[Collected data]
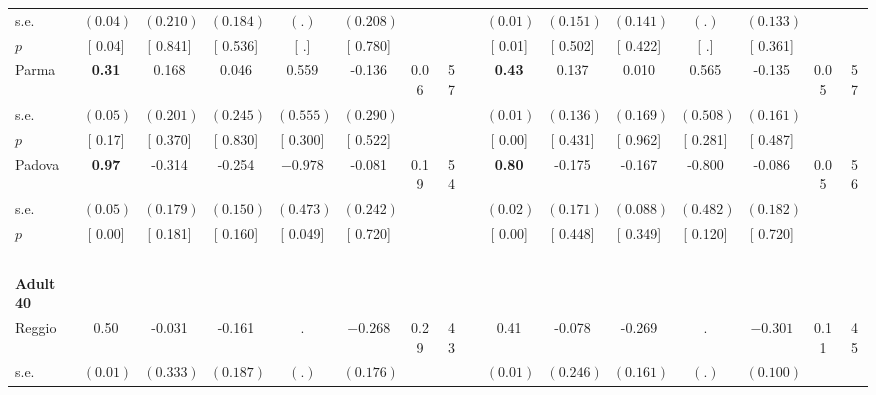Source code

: \begin{longtable}{L{8em} c c c c c c c p{1em} c c c c c c c}
\quad \quad \quad \quad s.e.& $ (     0.04)$ & $ (    0.210)$ & $ (    0.184)$ & $ (        .)$ & $ (    0.208)$ & & & & $ (     0.01)$ & $ (    0.151)$ & $ (    0.141)$ & $ (        .)$ & $ (    0.133)$ & &  \\*
\quad \quad \quad \quad $ p$ & [     0.04] & [    0.841] & [    0.536] & [        .] & [    0.780] & & & & [     0.01] & [    0.502] & [    0.422] & [        .] & [    0.361] & &  \\[1em]
\quad \quad \quad Parma& \textbf{     0.31} &     0.168 &     0.046 &     0.559 &    -0.136 &      0.06 &        57 & & \textbf{     0.43} &     0.137 &     0.010 &     0.565 &    -0.135 &      0.05 &        57  \\*
\quad \quad \quad \quad s.e.& $ (     0.05)$ & $ (    0.201)$ & $ (    0.245)$ & $ (    0.555)$ & $ (    0.290)$ & & & & $ (     0.01)$ & $ (    0.136)$ & $ (    0.169)$ & $ (    0.508)$ & $ (    0.161)$ & &  \\*
\quad \quad \quad \quad $ p$ & [     0.17] & [    0.370] & [    0.830] & [    0.300] & [    0.522] & & & & [     0.00] & [    0.431] & [    0.962] & [    0.281] & [    0.487] & &  \\[1em]
\quad \quad \quad Padova& \textbf{     0.97} &    -0.314 &    -0.254 & $ \mathbf{   -0.978}$ &    -0.081 &      0.19 &        54 & & \textbf{     0.80} &    -0.175 &    -0.167 &    -0.800 &    -0.086 &      0.05 &        56  \\*
\quad \quad \quad \quad s.e.& $ (     0.05)$ & $ (    0.179)$ & $ (    0.150)$ & $ (    0.473)$ & $ (    0.242)$ & & & & $ (     0.02)$ & $ (    0.171)$ & $ (    0.088)$ & $ (    0.482)$ & $ (    0.182)$ & &  \\*
\quad \quad \quad \quad $ p$ & [     0.00] & [    0.181] & [    0.160] & [    0.049] & [    0.720] & & & & [     0.00] & [    0.448] & [    0.349] & [    0.120] & [    0.720] & &  \\[1em]
~\\[1em]
\quad \quad \textbf{Adult 40} & & & & & & & & & & & & & & & \\* 
\quad \quad \quad Reggio& 0.50 &    -0.031 &    -0.161 &         . & $ \mathbf{   -0.268}$ &      0.29 &        43 & & 0.41 &    -0.078 &    -0.269 &         . & $ \mathbf{   -0.301}$ &      0.11 &        45  \\*
\quad \quad \quad \quad s.e.& $ (     0.01)$ & $ (    0.333)$ & $ (    0.187)$ & $ (        .)$ & $ (    0.176)$ & & & & $ (     0.01)$ & $ (    0.246)$ & $ (    0.161)$ & $ (        .)$ & $ (    0.100)$ & &  \\*

\end{longtable}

- [Task requirements]
When you reproduce the entries above, keep every word exact and leave the images out.

- [Answer to the problem]
Source code

: \begin{longtable}{L{8em} c c c c c c c p{1em} c c c c c c c}
\quad \quad \quad \quad s.e.& $ (     0.04)$ & $ (    0.210)$ & $ (    0.184)$ & $ (        .)$ & $ (    0.208)$ & & & & $ (     0.01)$ & $ (    0.151)$ & $ (    0.141)$ & $ (        .)$ & $ (    0.133)$ & &  \\*
\quad \quad \quad \quad $ p$ & [     0.04] & [    0.841] & [    0.536] & [        .] & [    0.780] & & & & [     0.01] & [    0.502] & [    0.422] & [        .] & [    0.361] & &  \\[1em]
\quad \quad \quad Parma& \textbf{     0.31} &     0.168 &     0.046 &     0.559 &    -0.136 &      0.06 &        57 & & \textbf{     0.43} &     0.137 &     0.010 &     0.565 &    -0.135 &      0.05 &        57  \\*
\quad \quad \quad \quad s.e.& $ (     0.05)$ & $ (    0.201)$ & $ (    0.245)$ & $ (    0.555)$ & $ (    0.290)$ & & & & $ (     0.01)$ & $ (    0.136)$ & $ (    0.169)$ & $ (    0.508)$ & $ (    0.161)$ & &  \\*
\quad \quad \quad \quad $ p$ & [     0.17] & [    0.370] & [    0.830] & [    0.300] & [    0.522] & & & & [     0.00] & [    0.431] & [    0.962] & [    0.281] & [    0.487] & &  \\[1em]
\quad \quad \quad Padova& \textbf{     0.97} &    -0.314 &    -0.254 & $ \mathbf{   -0.978}$ &    -0.081 &      0.19 &        54 & & \textbf{     0.80} &    -0.175 &    -0.167 &    -0.800 &    -0.086 &      0.05 &        56  \\*
\quad \quad \quad \quad s.e.& $ (     0.05)$ & $ (    0.179)$ & $ (    0.150)$ & $ (    0.473)$ & $ (    0.242)$ & & & & $ (     0.02)$ & $ (    0.171)$ & $ (    0.088)$ & $ (    0.482)$ & $ (    0.182)$ & &  \\*
\quad \quad \quad \quad $ p$ & [     0.00] & [    0.181] & [    0.160] & [    0.049] & [    0.720] & & & & [     0.00] & [    0.448] & [    0.349] & [    0.120] & [    0.720] & &  \\[1em]
~\\[1em]
\quad \quad \textbf{Adult 40} & & & & & & & & & & & & & & & \\* 
\quad \quad \quad Reggio& 0.50 &    -0.031 &    -0.161 &         . & $ \mathbf{   -0.268}$ &      0.29 &        43 & & 0.41 &    -0.078 &    -0.269 &         . & $ \mathbf{   -0.301}$ &      0.11 &        45  \\*
\quad \quad \quad \quad s.e.& $ (     0.01)$ & $ (    0.333)$ & $ (    0.187)$ & $ (        .)$ & $ (    0.176)$ & & & & $ (     0.01)$ & $ (    0.246)$ & $ (    0.161)$ & $ (        .)$ & $ (    0.100)$ & &  \\*

\end{longtable}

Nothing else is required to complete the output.